Check every line of the entries that follow, and copy the ones containing "pipeline".

**Pictures paired with source code**
--------------------------------------------------
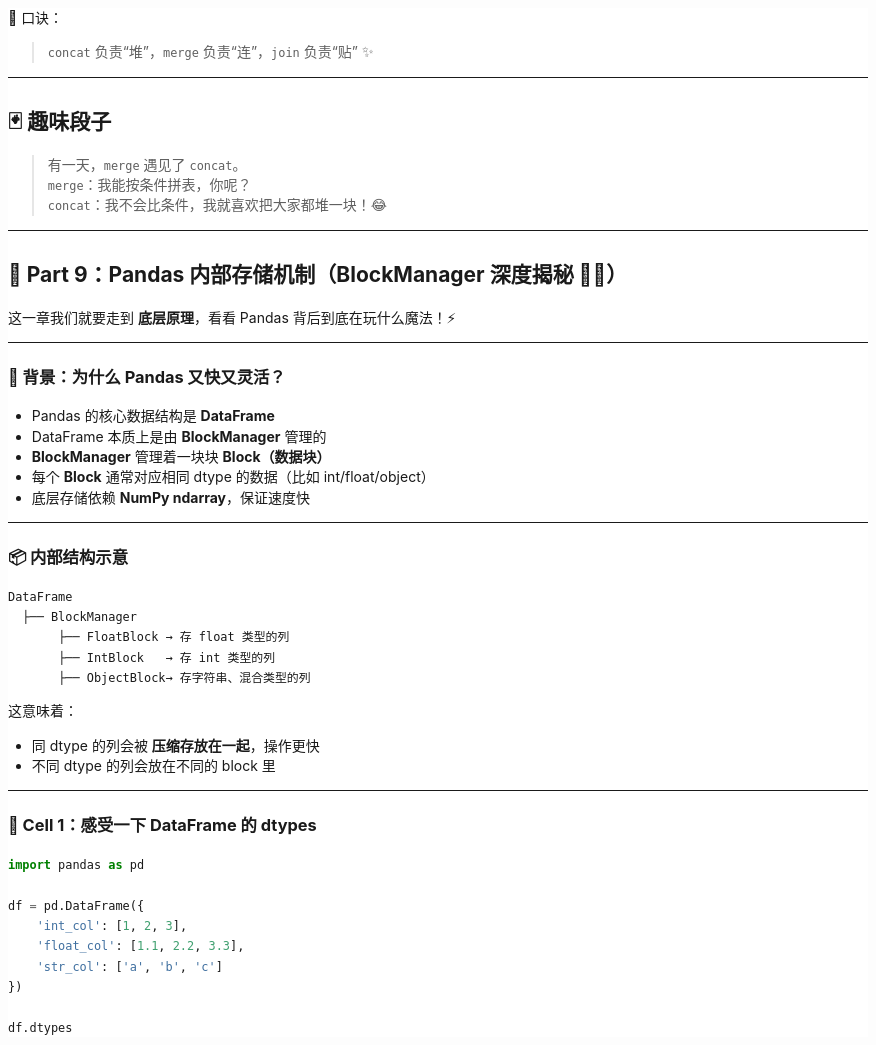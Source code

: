 📌 口诀：

> `concat` 负责“堆”，`merge` 负责“连”，`join` 负责“贴” ✨

* * *

🃏 趣味段子
-------

> 有一天，`merge` 遇见了 `concat`。  
> `merge`：我能按条件拼表，你呢？  
> `concat`：我不会比条件，我就喜欢把大家都堆一块！😂

* * *

🚀 Part 9：Pandas 内部存储机制（BlockManager 深度揭秘 🕵️‍♂️）
-------------------------------------------------

这一章我们就要走到 **底层原理**，看看 Pandas 背后到底在玩什么魔法！⚡

* * *

### 🧠 背景：为什么 Pandas 又快又灵活？

*   Pandas 的核心数据结构是 **DataFrame**
*   DataFrame 本质上是由 **BlockManager** 管理的
*   **BlockManager** 管理着一块块 **Block（数据块）**
*   每个 **Block** 通常对应相同 dtype 的数据（比如 int/float/object）
*   底层存储依赖 **NumPy ndarray**，保证速度快

* * *

### 📦 内部结构示意

```plaintext
DataFrame
  ├── BlockManager
       ├── FloatBlock → 存 float 类型的列
       ├── IntBlock   → 存 int 类型的列
       ├── ObjectBlock→ 存字符串、混合类型的列
```

这意味着：

*   同 dtype 的列会被 **压缩存放在一起**，操作更快
*   不同 dtype 的列会放在不同的 block 里

* * *

### 🧪 Cell 1：感受一下 DataFrame 的 dtypes

```python
import pandas as pd

df = pd.DataFrame({
    'int_col': [1, 2, 3],
    'float_col': [1.1, 2.2, 3.3],
    'str_col': ['a', 'b', 'c']
})

df.dtypes
```
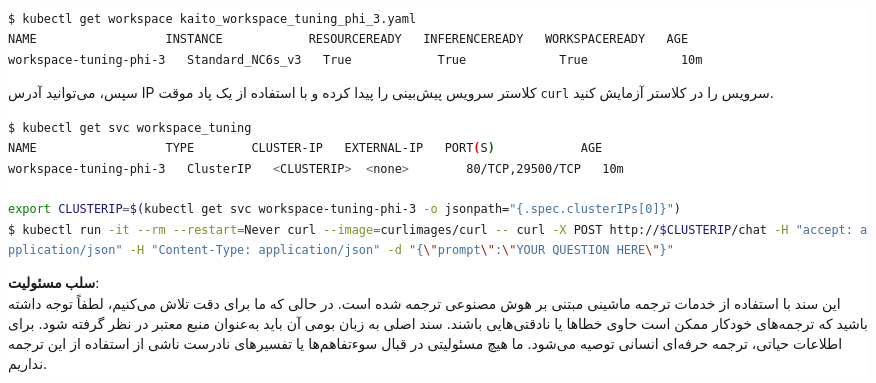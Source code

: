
 ```sh
$ kubectl get workspace kaito_workspace_tuning_phi_3.yaml
NAME                  INSTANCE            RESOURCEREADY   INFERENCEREADY   WORKSPACEREADY   AGE
workspace-tuning-phi-3   Standard_NC6s_v3   True            True             True             10m
```

سپس، می‌توانید آدرس IP کلاستر سرویس پیش‌بینی را پیدا کرده و با استفاده از یک پاد موقت `curl` سرویس را در کلاستر آزمایش کنید.

```sh
$ kubectl get svc workspace_tuning
NAME                  TYPE        CLUSTER-IP   EXTERNAL-IP   PORT(S)            AGE
workspace-tuning-phi-3   ClusterIP   <CLUSTERIP>  <none>        80/TCP,29500/TCP   10m

export CLUSTERIP=$(kubectl get svc workspace-tuning-phi-3 -o jsonpath="{.spec.clusterIPs[0]}") 
$ kubectl run -it --rm --restart=Never curl --image=curlimages/curl -- curl -X POST http://$CLUSTERIP/chat -H "accept: application/json" -H "Content-Type: application/json" -d "{\"prompt\":\"YOUR QUESTION HERE\"}"
```

**سلب مسئولیت**:  
این سند با استفاده از خدمات ترجمه ماشینی مبتنی بر هوش مصنوعی ترجمه شده است. در حالی که ما برای دقت تلاش می‌کنیم، لطفاً توجه داشته باشید که ترجمه‌های خودکار ممکن است حاوی خطاها یا نادقتی‌هایی باشند. سند اصلی به زبان بومی آن باید به‌عنوان منبع معتبر در نظر گرفته شود. برای اطلاعات حیاتی، ترجمه حرفه‌ای انسانی توصیه می‌شود. ما هیچ مسئولیتی در قبال سوءتفاهم‌ها یا تفسیرهای نادرست ناشی از استفاده از این ترجمه نداریم.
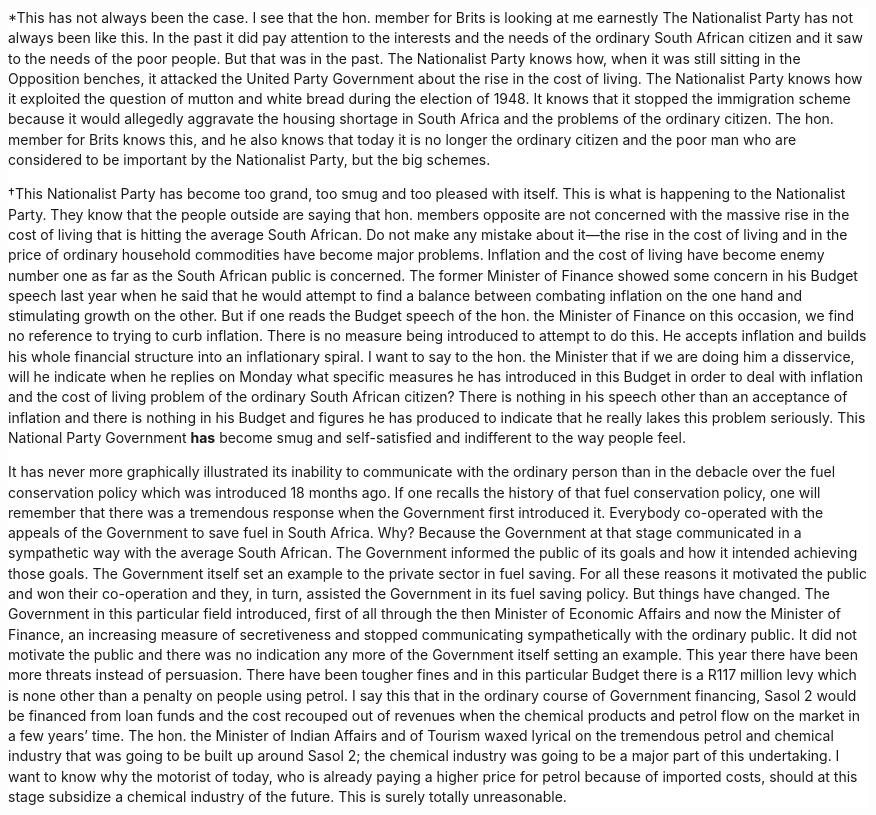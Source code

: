 <p>*This has not always been the case. I see that the hon. member for Brits is looking at me earnestly The Nationalist Party has not always been like this. In the past it did pay attention to the interests and the needs of the ordinary South African citizen and it saw to the needs of the poor people. But that was in the past. The Nationalist Party knows how, when it was still sitting in the Opposition benches, it attacked the United Party Government about the rise in the cost of living. The Nationalist Party knows how it exploited the question of mutton and white bread during the election of 1948. It knows that it stopped the immigration scheme because it would allegedly aggravate the housing shortage in South Africa and the problems of the ordinary citizen. The hon. member for Brits knows this, and he also knows that today it is no longer the ordinary citizen and the poor man who are considered to be important by the Nationalist Party, but the big schemes.</p>

<p>&#x2020;This Nationalist Party has become too grand, too smug and too pleased with itself. This is what is happening to the Nationalist Party. They know that the people outside are saying that hon. members opposite are not concerned with the massive rise in the cost of living that is hitting the average South African. Do not make any mistake about it&#x2014;the rise in the cost of living and in the price of ordinary household commodities have become major problems. Inflation and the cost of living have become enemy number one as far as the South African public is concerned. The former Minister of Finance showed some concern in his Budget speech last year when he said that he would attempt to find a balance between combating inflation on the one hand and stimulating growth on the other. But if one reads the Budget speech of the hon. the Minister of Finance on this occasion, we find no reference to trying to curb inflation. There is no measure being introduced to attempt to do this. He accepts inflation and builds his whole financial structure into an inflationary spiral. I want to say to the hon. the Minister that if we are doing him a disservice, will he indicate when he replies on Monday what specific measures he has introduced in this Budget in order to deal with inflation and the cost of living problem of the ordinary South African citizen&#x003F; There is nothing in his speech other than an acceptance of inflation and there is nothing in his Budget and figures he has produced to indicate that he really lakes this problem seriously. This National Party Government <b>has</b> become smug and self-satisfied and indifferent to the way people feel.</p>

<p><span class="col_3921-3922" refersTo="page_0374"/>It has never more graphically illustrated its inability to communicate with the ordinary person than in the debacle over the fuel conservation policy which was introduced 18 months ago. If one recalls the history of that fuel conservation policy, one will remember that there was a tremendous response when the Government first introduced it. Everybody co-operated with the appeals of the Government to save fuel in South Africa. Why&#x003F; Because the Government at that stage communicated in a sympathetic way with the average South African. The Government informed the public of its goals and how it intended achieving those goals. The Government itself set an example to the private sector in fuel saving. For all these reasons it motivated the public and won their co-operation and they, in turn, assisted the Government in its fuel saving policy. But things have changed. The Government in this particular field introduced, first of all through the then Minister of Economic Affairs and now the Minister of Finance, an increasing measure of secretiveness and stopped communicating sympathetically with the ordinary public. It did not motivate the public and there was no indication any more of the Government itself setting an example. This year there have been more threats instead of persuasion. There have been tougher fines and in this particular Budget there is a R117 million levy which is none other than a penalty on people using petrol. I say this that in the ordinary course of Government financing, Sasol 2 would be financed from loan funds and the cost recouped out of revenues when the chemical products and petrol flow on the market in a few years&#x2019; time. The hon. the Minister of Indian Affairs and of Tourism waxed lyrical on the tremendous petrol and chemical industry that was going to be built up around Sasol 2; the chemical industry was going to be a major part of this undertaking. I want to know why the motorist of today, who is already paying a higher price for petrol because of imported costs, should at this stage subsidize a chemical industry of the future. This is surely totally unreasonable.</p>

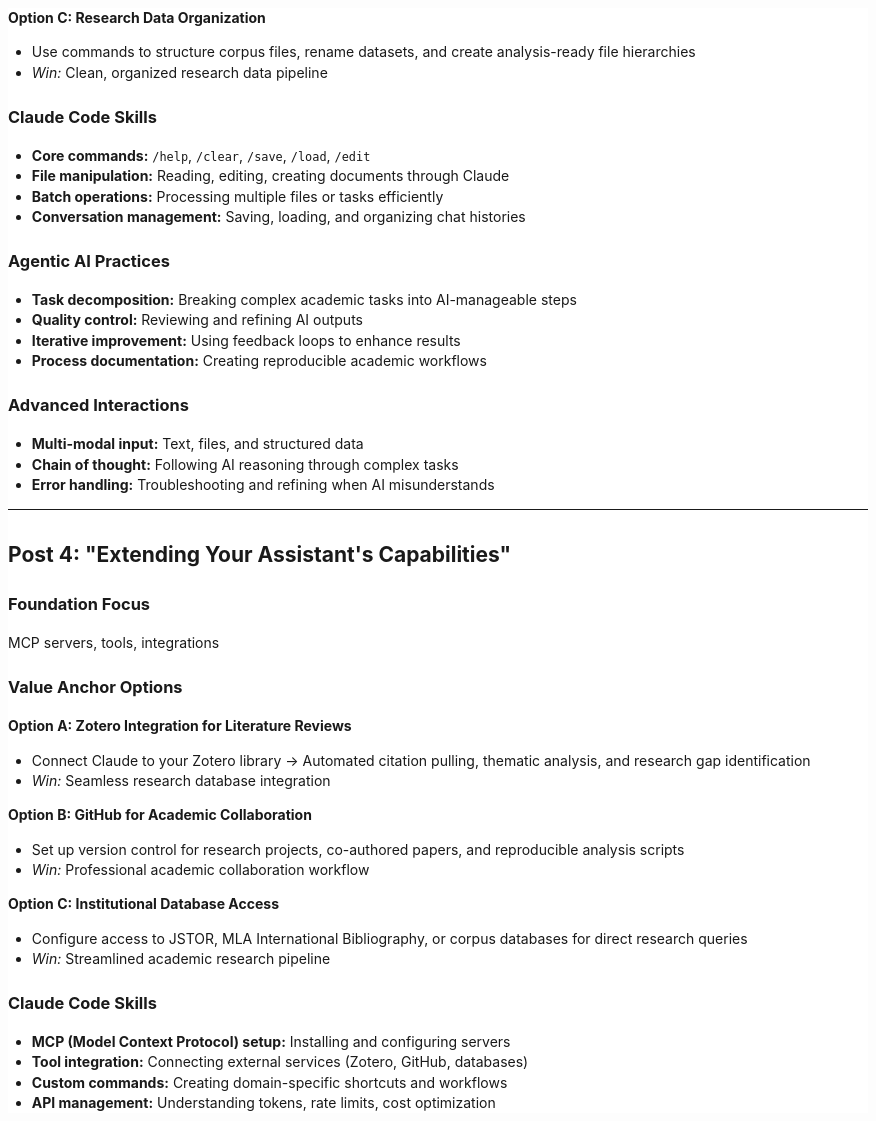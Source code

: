 **Option C: Research Data Organization**
- Use commands to structure corpus files, rename datasets, and create analysis-ready file hierarchies
- *Win:* Clean, organized research data pipeline

### Claude Code Skills
- **Core commands:** `/help`, `/clear`, `/save`, `/load`, `/edit`
- **File manipulation:** Reading, editing, creating documents through Claude
- **Batch operations:** Processing multiple files or tasks efficiently
- **Conversation management:** Saving, loading, and organizing chat histories

### Agentic AI Practices
- **Task decomposition:** Breaking complex academic tasks into AI-manageable steps
- **Quality control:** Reviewing and refining AI outputs
- **Iterative improvement:** Using feedback loops to enhance results
- **Process documentation:** Creating reproducible academic workflows

### Advanced Interactions
- **Multi-modal input:** Text, files, and structured data
- **Chain of thought:** Following AI reasoning through complex tasks
- **Error handling:** Troubleshooting and refining when AI misunderstands

---

## Post 4: "Extending Your Assistant's Capabilities"

### Foundation Focus
MCP servers, tools, integrations

### Value Anchor Options

**Option A: Zotero Integration for Literature Reviews**
- Connect Claude to your Zotero library → Automated citation pulling, thematic analysis, and research gap identification
- *Win:* Seamless research database integration

**Option B: GitHub for Academic Collaboration**
- Set up version control for research projects, co-authored papers, and reproducible analysis scripts
- *Win:* Professional academic collaboration workflow

**Option C: Institutional Database Access**
- Configure access to JSTOR, MLA International Bibliography, or corpus databases for direct research queries
- *Win:* Streamlined academic research pipeline

### Claude Code Skills
- **MCP (Model Context Protocol) setup:** Installing and configuring servers
- **Tool integration:** Connecting external services (Zotero, GitHub, databases)
- **Custom commands:** Creating domain-specific shortcuts and workflows
- **API management:** Understanding tokens, rate limits, cost optimization
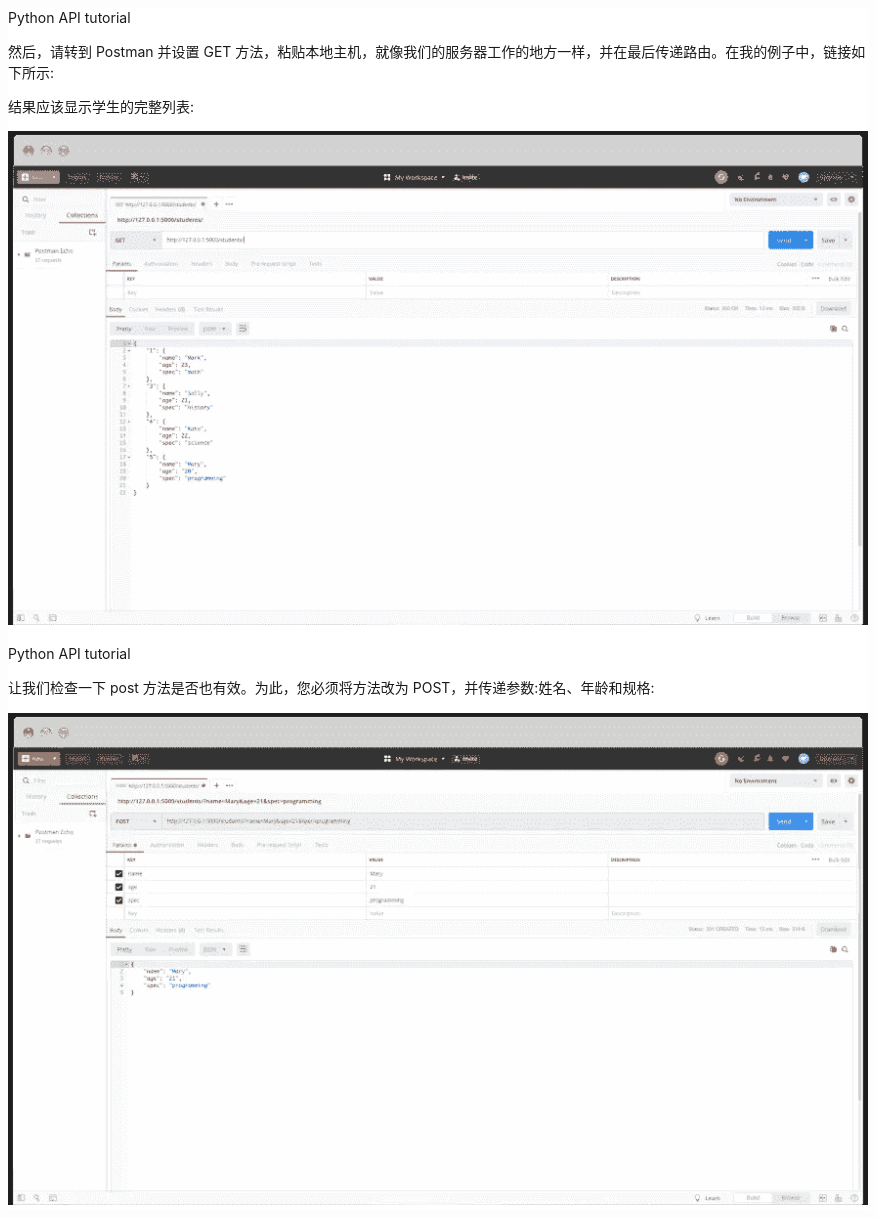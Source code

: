Python API tutorial

然后，请转到 Postman 并设置 GET 方法，粘贴本地主机，就像我们的服务器工作的地方一样，并在最后传递路由。在我的例子中，链接如下所示:

结果应该显示学生的完整列表:

![](img/f365be3c7b02b33a2d53d74119c469db.png)

Python API tutorial

让我们检查一下 post 方法是否也有效。为此，您必须将方法改为 POST，并传递参数:姓名、年龄和规格:

![](img/849b545e62a65b8c7423beb7fbbc4bc5.png)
--------------------------------------------------
**RESULT FOR THIS TASK**
- *Win:* Clean, organized research data pipeline
- *Win:* Streamlined academic research pipeline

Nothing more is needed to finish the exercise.